▸ DATA RECORDS

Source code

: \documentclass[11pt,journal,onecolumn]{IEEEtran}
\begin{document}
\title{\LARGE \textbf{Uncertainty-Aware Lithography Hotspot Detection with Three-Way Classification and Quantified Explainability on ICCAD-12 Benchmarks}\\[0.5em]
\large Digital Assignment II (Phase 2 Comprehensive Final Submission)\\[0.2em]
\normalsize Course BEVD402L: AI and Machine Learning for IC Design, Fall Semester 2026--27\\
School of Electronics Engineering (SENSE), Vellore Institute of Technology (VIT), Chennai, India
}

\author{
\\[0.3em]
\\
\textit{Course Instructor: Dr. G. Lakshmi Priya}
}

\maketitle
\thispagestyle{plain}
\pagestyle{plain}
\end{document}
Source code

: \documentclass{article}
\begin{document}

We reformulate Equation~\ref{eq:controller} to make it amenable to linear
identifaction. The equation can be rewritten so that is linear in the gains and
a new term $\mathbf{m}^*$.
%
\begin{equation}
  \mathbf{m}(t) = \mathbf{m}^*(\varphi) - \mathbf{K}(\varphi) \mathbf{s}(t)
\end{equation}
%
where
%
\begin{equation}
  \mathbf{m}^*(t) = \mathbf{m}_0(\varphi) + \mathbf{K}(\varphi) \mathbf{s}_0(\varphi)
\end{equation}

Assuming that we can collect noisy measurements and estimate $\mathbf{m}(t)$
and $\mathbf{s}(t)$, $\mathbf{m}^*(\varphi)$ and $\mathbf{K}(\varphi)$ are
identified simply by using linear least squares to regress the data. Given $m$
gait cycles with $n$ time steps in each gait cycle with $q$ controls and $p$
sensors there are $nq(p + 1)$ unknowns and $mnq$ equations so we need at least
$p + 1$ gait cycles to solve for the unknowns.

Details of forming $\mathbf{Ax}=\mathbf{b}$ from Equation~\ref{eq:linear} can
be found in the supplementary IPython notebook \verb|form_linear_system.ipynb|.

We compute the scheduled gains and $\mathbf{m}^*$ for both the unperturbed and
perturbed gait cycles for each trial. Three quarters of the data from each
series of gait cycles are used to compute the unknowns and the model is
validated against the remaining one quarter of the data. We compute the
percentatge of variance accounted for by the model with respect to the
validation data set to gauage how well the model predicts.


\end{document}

▸ TASK OBJECTIVE
Begin with the line that contains "Details of forming". Repeat it and every line after it through the end of the listing, exactly, and print nothing more.

▸ SOLVED EXERCISE
Details of forming $\mathbf{Ax}=\mathbf{b}$ from Equation~\ref{eq:linear} can
be found in the supplementary IPython notebook \verb|form_linear_system.ipynb|.

We compute the scheduled gains and $\mathbf{m}^*$ for both the unperturbed and
perturbed gait cycles for each trial. Three quarters of the data from each
series of gait cycles are used to compute the unknowns and the model is
validated against the remaining one quarter of the data. We compute the
percentatge of variance accounted for by the model with respect to the
validation data set to gauage how well the model predicts.


\end{document}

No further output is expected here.